**Aim of the task**
Across all the entries below, how many lines mention the string "DoxyVerb"? Respond with a single number.

**Data to use**
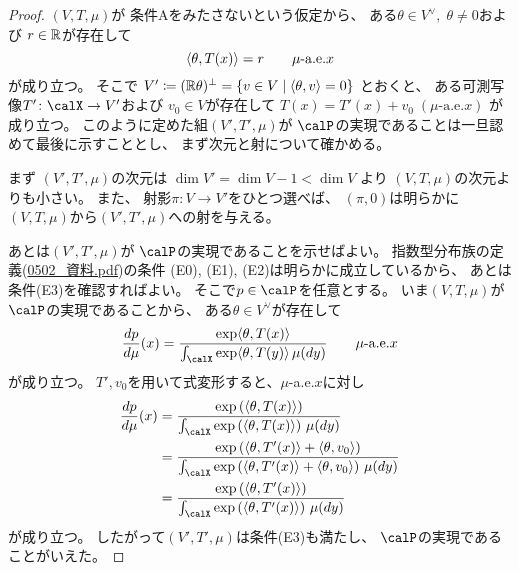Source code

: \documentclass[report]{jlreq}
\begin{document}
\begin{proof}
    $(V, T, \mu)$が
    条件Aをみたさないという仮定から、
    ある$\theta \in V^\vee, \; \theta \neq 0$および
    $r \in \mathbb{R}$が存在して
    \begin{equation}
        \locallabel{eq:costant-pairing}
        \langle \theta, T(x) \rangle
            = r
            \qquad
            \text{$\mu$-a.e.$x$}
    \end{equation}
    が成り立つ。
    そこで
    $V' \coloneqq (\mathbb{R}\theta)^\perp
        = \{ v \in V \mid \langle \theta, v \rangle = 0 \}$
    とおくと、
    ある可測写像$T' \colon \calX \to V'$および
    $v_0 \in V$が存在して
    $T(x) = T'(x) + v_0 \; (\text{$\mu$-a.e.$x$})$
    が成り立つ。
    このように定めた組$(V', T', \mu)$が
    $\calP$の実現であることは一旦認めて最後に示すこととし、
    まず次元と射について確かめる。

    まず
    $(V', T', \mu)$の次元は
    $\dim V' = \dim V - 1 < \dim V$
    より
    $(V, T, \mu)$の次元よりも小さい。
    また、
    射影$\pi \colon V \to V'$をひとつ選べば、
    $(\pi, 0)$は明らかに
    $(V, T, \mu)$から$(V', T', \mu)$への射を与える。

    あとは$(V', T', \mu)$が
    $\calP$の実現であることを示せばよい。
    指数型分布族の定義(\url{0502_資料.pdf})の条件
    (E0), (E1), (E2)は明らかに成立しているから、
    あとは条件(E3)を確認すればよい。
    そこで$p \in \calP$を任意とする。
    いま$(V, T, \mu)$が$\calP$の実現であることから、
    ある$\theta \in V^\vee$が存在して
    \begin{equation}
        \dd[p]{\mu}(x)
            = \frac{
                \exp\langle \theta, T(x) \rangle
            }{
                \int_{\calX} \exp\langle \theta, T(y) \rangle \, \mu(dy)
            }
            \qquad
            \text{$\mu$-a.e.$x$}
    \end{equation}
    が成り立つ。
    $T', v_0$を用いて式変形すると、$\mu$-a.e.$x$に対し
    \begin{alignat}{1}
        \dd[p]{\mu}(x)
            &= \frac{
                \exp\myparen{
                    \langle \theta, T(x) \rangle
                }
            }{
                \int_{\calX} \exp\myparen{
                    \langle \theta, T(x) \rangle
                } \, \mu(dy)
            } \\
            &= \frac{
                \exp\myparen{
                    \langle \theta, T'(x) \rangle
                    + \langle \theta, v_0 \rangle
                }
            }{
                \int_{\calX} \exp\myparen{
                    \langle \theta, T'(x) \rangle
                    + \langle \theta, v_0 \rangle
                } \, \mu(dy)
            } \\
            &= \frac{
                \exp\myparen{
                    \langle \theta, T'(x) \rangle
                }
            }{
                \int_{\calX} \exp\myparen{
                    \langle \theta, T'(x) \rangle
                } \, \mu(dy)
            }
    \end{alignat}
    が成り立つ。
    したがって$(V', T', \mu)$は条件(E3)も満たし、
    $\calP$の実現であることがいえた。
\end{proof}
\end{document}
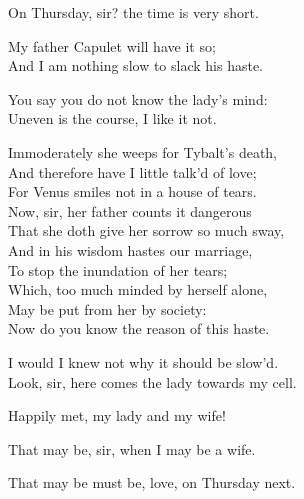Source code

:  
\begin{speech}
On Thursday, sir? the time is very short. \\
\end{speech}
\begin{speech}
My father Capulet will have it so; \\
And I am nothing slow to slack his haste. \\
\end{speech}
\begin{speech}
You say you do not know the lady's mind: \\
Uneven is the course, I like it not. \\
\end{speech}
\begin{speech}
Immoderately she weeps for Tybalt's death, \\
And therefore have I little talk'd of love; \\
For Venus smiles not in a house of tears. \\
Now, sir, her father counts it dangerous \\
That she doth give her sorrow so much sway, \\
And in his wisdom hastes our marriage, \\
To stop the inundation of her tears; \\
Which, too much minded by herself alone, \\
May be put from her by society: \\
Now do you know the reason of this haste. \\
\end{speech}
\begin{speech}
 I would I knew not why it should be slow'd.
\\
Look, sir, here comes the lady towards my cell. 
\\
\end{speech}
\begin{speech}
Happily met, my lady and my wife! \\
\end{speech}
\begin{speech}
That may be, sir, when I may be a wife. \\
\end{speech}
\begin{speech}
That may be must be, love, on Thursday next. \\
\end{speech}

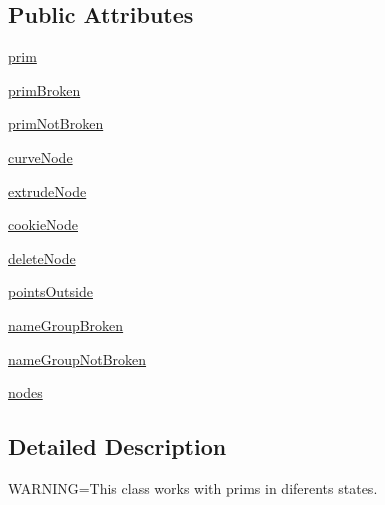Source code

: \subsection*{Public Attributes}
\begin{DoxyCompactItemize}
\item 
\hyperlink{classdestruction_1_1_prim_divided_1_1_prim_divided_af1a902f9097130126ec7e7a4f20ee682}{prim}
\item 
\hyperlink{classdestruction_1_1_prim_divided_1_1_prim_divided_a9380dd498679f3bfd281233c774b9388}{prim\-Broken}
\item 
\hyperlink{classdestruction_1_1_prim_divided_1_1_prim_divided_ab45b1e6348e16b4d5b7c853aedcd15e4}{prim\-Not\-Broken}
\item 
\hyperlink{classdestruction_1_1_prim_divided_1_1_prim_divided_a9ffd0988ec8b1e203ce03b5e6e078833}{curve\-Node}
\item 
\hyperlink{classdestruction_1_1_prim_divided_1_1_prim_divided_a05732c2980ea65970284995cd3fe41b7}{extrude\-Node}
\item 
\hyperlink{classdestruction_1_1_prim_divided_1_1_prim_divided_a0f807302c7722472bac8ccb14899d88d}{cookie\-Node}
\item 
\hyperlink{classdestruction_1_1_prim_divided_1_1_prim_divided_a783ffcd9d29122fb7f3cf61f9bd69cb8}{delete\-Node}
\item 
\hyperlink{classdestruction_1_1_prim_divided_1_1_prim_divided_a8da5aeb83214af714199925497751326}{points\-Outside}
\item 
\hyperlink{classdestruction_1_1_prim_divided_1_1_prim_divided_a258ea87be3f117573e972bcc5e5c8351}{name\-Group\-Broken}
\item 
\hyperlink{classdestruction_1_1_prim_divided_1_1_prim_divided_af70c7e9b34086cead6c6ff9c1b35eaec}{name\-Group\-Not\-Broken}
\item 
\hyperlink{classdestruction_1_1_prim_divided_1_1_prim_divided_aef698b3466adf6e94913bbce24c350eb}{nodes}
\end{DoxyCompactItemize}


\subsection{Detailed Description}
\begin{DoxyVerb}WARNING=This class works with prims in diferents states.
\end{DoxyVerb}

**Result of this task**
2